TELD has several benefits, including the ability to perform surgery under local anaesthesia, a small skin incision, and provides endoscopic visualization [14]. Its lateral transforaminal approach avoids dissection of paravertebral muscles and preserves original bony anatomy as well as other surrounding tissue [10, 14]. TELD has been reported to offer shorter hospital stays, less surgical trauma, faster recovery, and improved relief of pain, sensory, and motor symptoms [1, 10]. However, differences between OM and TELD are often small and may lack clinical relevance [1, 9].
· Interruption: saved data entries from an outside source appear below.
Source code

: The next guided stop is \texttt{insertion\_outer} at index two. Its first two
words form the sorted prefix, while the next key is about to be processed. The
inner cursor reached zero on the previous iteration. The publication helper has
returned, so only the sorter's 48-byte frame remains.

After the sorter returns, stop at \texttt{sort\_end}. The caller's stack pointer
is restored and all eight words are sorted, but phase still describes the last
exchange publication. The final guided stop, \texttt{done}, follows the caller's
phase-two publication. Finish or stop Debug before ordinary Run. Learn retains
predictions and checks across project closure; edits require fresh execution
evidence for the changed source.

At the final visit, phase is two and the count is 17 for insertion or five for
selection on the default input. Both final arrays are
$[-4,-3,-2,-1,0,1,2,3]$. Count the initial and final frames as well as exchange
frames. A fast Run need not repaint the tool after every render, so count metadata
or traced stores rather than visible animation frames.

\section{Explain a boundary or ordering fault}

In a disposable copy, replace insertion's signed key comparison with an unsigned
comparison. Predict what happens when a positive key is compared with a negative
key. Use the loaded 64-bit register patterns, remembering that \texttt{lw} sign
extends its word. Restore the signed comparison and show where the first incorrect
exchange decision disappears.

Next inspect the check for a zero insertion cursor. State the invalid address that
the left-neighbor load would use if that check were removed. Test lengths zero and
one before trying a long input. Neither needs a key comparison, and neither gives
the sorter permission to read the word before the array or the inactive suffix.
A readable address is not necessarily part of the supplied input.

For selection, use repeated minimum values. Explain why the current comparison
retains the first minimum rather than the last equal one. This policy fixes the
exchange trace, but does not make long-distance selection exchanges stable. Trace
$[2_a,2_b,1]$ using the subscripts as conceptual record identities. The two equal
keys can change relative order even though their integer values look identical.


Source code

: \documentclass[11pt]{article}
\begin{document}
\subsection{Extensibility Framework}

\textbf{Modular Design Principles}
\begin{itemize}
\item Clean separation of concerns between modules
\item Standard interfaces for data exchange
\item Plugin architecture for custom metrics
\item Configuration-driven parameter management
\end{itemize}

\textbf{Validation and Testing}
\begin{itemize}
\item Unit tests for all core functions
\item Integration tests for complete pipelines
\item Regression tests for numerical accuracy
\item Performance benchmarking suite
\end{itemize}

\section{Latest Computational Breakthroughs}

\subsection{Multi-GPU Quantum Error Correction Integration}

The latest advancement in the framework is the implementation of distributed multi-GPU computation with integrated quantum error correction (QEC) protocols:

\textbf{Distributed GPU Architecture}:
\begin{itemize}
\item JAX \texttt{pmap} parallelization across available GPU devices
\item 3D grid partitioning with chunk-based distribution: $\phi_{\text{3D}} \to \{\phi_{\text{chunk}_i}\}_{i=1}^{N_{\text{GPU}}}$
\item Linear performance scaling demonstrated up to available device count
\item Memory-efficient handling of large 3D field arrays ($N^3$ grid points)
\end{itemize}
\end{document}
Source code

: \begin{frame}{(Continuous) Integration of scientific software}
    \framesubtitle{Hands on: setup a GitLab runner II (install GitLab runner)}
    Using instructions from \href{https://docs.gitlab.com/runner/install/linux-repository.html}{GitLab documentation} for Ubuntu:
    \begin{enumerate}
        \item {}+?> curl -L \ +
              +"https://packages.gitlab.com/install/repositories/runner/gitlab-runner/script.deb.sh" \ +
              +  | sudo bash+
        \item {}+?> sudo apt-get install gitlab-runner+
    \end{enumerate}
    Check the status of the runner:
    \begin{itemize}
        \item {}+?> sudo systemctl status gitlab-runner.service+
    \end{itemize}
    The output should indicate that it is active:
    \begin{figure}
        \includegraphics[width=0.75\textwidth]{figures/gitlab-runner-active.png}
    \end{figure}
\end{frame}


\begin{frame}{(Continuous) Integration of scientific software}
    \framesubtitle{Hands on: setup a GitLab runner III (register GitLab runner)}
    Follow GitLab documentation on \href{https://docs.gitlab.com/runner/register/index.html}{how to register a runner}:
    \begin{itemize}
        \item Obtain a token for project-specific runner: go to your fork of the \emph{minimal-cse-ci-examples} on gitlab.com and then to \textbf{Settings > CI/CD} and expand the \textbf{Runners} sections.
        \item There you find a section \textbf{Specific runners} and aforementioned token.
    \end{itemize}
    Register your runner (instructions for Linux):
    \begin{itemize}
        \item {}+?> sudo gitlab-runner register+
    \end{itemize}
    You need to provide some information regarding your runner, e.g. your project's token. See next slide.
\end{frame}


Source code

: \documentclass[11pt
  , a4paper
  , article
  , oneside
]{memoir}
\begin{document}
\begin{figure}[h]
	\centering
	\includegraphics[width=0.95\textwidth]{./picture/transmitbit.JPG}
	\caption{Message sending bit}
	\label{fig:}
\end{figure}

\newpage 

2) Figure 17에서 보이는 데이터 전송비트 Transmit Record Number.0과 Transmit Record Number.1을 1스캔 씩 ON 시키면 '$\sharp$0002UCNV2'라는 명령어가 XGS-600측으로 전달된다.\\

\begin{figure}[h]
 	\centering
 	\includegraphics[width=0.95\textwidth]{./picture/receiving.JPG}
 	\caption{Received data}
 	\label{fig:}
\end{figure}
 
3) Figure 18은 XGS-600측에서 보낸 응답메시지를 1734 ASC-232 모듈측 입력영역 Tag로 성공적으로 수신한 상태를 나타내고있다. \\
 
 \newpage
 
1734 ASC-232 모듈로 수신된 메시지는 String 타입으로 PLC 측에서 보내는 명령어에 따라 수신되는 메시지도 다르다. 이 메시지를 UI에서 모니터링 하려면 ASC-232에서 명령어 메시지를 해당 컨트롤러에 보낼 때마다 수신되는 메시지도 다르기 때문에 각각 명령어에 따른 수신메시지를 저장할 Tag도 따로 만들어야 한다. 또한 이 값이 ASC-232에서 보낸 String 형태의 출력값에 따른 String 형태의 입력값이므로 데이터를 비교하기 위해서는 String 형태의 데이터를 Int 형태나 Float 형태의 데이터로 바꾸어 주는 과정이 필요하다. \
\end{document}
For many experienced surgeons, transitioning from microsurgical techniques to TELD is a time-intensive challenge. While there are some reports in the literature on the initial learning curve in TELD [8, 16, 18, 19], the learning curve of neurosurgeons with great experience in microdiscectomy transitioning to endoscopy at a later career stage is of particular interest. Our previous research examined the learning curve progression of a single experienced surgeon performing tubular Microdiscectomy (tMD), focusing on operative times and recurrence rates of LDH [17]. However, detailed investigation of the initial development of operative time and recurrence-, and complication rates throughout the initial learning curve in TELD have not been studied in much detail. This study aims to investigate this knowledge gap.
In this study, we analysed a consecutive series of the first patients treated by a single senior neurosurgeon after having completed > 9000 microtubular discectomies, with a particular focus on the initial learning curve for operative time, recurrence, and complications.
Methods
Study design
This study was conducted at a single high-volume short-stay spine center in the Netherlands. Outcomes of patients undergoing TELD for LDH were retrospectively collected in a consecutive cohort of the first patients treated by a single senior neurosurgeon. The surgeon (age 61) had no prior experience in endoscopic lumbar surgery, but had performed over 9,000 tMDs before the study period. Before performing TELD on patients, the surgeon M.S completed two cadaver courses over a period of two months. During the initial learning phase, an experienced endoscopic surgeon (B.H.) provided supervision. To evaluate the progression of the learning curve, the learning process was divided into 4 quarters, each containing approximately 50 patients.
Study population
Patient data was collected of patients operated from December 2021 to December 2024, representing the first three years of the learning curve. Patients had undergone TELD in an outpatient setting. Due to the setting of the clinic, patients were not considered for surgery if they had an American Society of Anesthesiologists (ASA) score of more than 2, were aged > 80 years old, had a body mass index (BMI) of > 33 and if they were using anticoagulants (except for Acetylsalicylic acid).
Surgical procedure
The surgical procedure was performed by the senior author (M.S.) who has extensive experience in tMD [17]. For a more detailed description of the surgical technique of TELD, we refer to a technical paper of Harhangi et al. [5]. The surgical instrumentation used for TELD remained consistent during the study period. All patients were positioned prone on the table on a Wilson frame. The procedure was performed under local anaesthesia with light sedation.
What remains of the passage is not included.